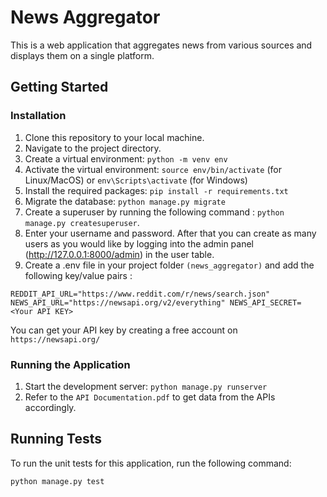 # News Aggregator

This is a web application that aggregates news from various sources and displays them on a single platform.

## Getting Started

### Installation

1. Clone this repository to your local machine.
2. Navigate to the project directory.
3. Create a virtual environment: `python -m venv env`
4. Activate the virtual environment: `source env/bin/activate` (for Linux/MacOS) or `env\Scripts\activate` (for Windows)
5. Install the required packages: `pip install -r requirements.txt`
6. Migrate the database: `python manage.py migrate`
7. Create a superuser by running the following command : `python manage.py createsuperuser`.
8. Enter your username and password. After that you can create as many users as you would like by logging into the admin panel (http://127.0.0.1:8000/admin) in the user table.
9. Create a .env file in your project folder `(news_aggregator)` and add the following key/value pairs : 

`REDDIT_API_URL="https://www.reddit.com/r/news/search.json"
NEWS_API_URL="https://newsapi.org/v2/everything"
NEWS_API_SECRET=  <Your API KEY>`

You can get your API key by creating a free account on `https://newsapi.org/`

### Running the Application

1. Start the development server: `python manage.py runserver`
2. Refer to the `API Documentation.pdf` to get data from the APIs accordingly.

## Running Tests

To run the unit tests for this application, run the following command:

`python manage.py test`

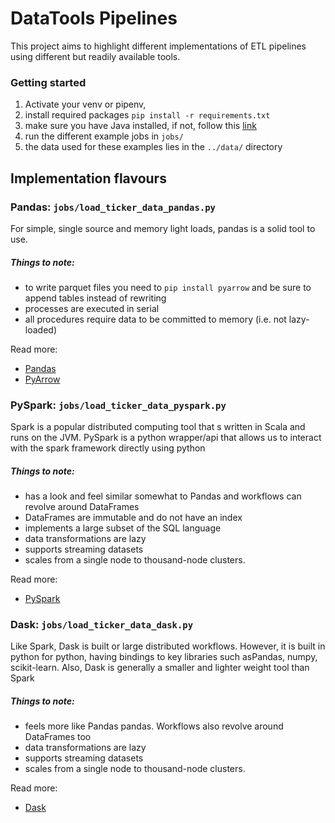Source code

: # DataTools Pipelines

This project aims to highlight different implementations of ETL pipelines using different but
readily available tools.

### Getting started
1. Activate your venv or pipenv, 
2. install required packages `pip install -r requirements.txt`
3. make sure you have Java installed, if not, follow this [link](https://towardsdatascience.com/how-to-get-started-with-pyspark-1adc142456ec)
4. run the different example jobs in `jobs/` 
5. the data used for these examples lies in the `../data/` directory

## Implementation flavours

### Pandas: `jobs/load_ticker_data_pandas.py`
For simple, single source and memory light loads, pandas is a solid tool to use.

##### Things to note:
* to write parquet files you need to `pip install pyarrow` and be sure to append tables instead of rewriting
* processes are executed in serial
* all procedures require data to be committed to memory (i.e. not lazy-loaded)

Read more: 
* [Pandas](https://pandas.pydata.org/docs/user_guide/index.html)
* [PyArrow](https://arrow.apache.org/docs/python/parquet.html)

### PySpark: `jobs/load_ticker_data_pyspark.py`
Spark is a popular distributed computing tool that s written in Scala and runs on the JVM.
PySpark is a python wrapper/api that allows us to interact with the spark framework directly using python

##### Things to note:
* has a look and feel similar somewhat to Pandas and workflows can revolve around DataFrames
* DataFrames are immutable and do not have an index
* implements a large subset of the SQL language
* data transformations are lazy
* supports streaming datasets
* scales from a single node to thousand-node clusters.

Read more: 
* [PySpark](https://spark.apache.org/docs/latest/api/python/pyspark.html)


### Dask: `jobs/load_ticker_data_dask.py`
Like Spark, Dask is built or large distributed workflows. However, it is built in python for python, having bindings to
key libraries such asPandas, numpy, scikit-learn. Also, Dask is generally a smaller and lighter weight tool than Spark

##### Things to note:
* feels more like Pandas pandas. Workflows also revolve around DataFrames too
* data transformations are lazy
* supports streaming datasets
* scales from a single node to thousand-node clusters.

Read more:
* [Dask](https://docs.dask.org/en/latest/)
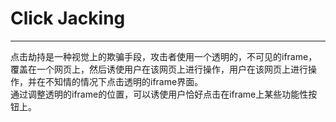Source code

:# Click Jacking


---
点击劫持是一种视觉上的欺骗手段，攻击者使用一个透明的，不可见的iframe，覆盖在一个网页上，然后诱使用户在该网页上进行操作，用户在该网页上进行操作，并在不知情的情况下点击透明的iframe界面。  
通过调整透明的iframe的位置，可以诱使用户恰好点击在iframe上某些功能性按钮上。

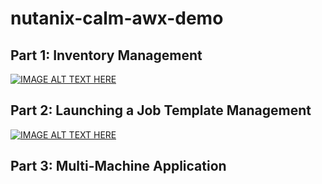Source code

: # nutanix-calm-awx-demo

## Part 1: Inventory Management

[![IMAGE ALT TEXT HERE](https://img.youtube.com/vi/Vic-EdRUTQE/0.jpg)](https://youtu.be/Vic-EdRUTQE)

## Part 2: Launching a Job Template Management

[![IMAGE ALT TEXT HERE](https://img.youtube.com/vi/y1vckrsmNH0/0.jpg)](https://youtu.be/y1vckrsmNH0)

## Part 3: Multi-Machine Application
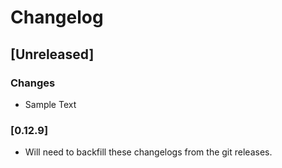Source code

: # Changelog

## [Unreleased]
### Changes
- Sample Text


### [0.12.9]
- Will need to backfill these changelogs from the git releases.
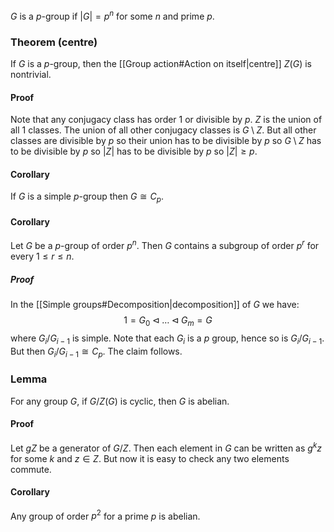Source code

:$G$ is a $p$-group if $|G|=p^n$ for some $n$ and prime $p$.
### Theorem (centre)
If $G$ is a $p$-group, then the [[Group action#Action on itself|centre]] $Z(G)$ is nontrivial.
#### Proof
Note that any conjugacy class has order $1$ or divisible by $p$. $Z$ is the union of all $1$ classes. The union of all other conjugacy classes is $G\setminus Z$. But all other classes are divisible by $p$ so their union has to be divisible by $p$ so $G\setminus Z$ has to be divisible by $p$ so $|Z|$ has to be divisible by $p$ so $|Z|\geq p$.
#### Corollary
If $G$ is a simple $p$-group then $G\cong C_p$.
#### Corollary 
Let $G$ be a $p$-group of order $p^n$. Then $G$ contains a subgroup of order $p^r$ for every $1\leq r\leq n$. 
##### Proof
In the [[Simple groups#Decomposition|decomposition]] of $G$ we have:
$$1=G_0\triangleleft\dots \triangleleft G_m=G$$
where $G_i/G_{i-1}$ is simple. Note that each $G_i$ is a $p$ group, hence so is $G_i/G_{i-1}$. But then $G_i/G_{i-1}\cong C_p$. The claim follows. 
### Lemma
For any group $G$, if $G/Z(G)$ is cyclic, then $G$ is abelian. 
#### Proof
Let $gZ$ be a generator of $G/Z$. Then each element in $G$ can be written as $g^kz$ for some $k$ and $z\in Z$. But now it is easy to check any two elements commute. 
#### Corollary
Any group of order $p^2$ for a prime $p$ is abelian.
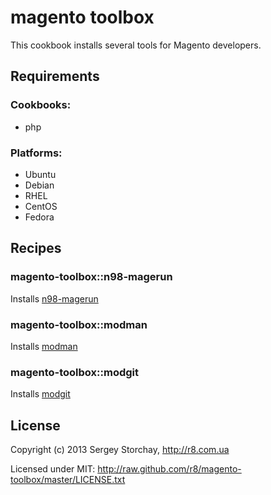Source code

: magento toolbox
===============

This cookbook installs several tools for Magento developers.

Requirements
------------

### Cookbooks:

* php

### Platforms:

* Ubuntu
* Debian
* RHEL
* CentOS
* Fedora

Recipes
-------

### magento-toolbox::n98-magerun

Installs [n98-magerun](https://github.com/netz98/n98-magerun)

### magento-toolbox::modman

Installs [modman](https://github.com/colinmollenhour/modman)

### magento-toolbox::modgit

Installs [modgit](https://github.com/jreinke/modgit)

License
-------

Copyright (c) 2013 Sergey Storchay, http://r8.com.ua

Licensed under MIT:
http://raw.github.com/r8/magento-toolbox/master/LICENSE.txt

┄┄┄┄┄┄┄┄┄┄

▶ _Problem statement_: The line containing "4. Activate the" marks the end; please output exactly the lines of the listing above from its first line through that line, without pictures.

▶ _Answer section_:
 # News Aggregator

This is a web application that aggregates news from various sources and displays them on a single platform.

## Getting Started

### Installation

1. Clone this repository to your local machine.
2. Navigate to the project directory.
3. Create a virtual environment: `python -m venv env`
4. Activate the virtual environment: `source env/bin/activate` (for Linux/MacOS) or `env\Scripts\activate` (for Windows)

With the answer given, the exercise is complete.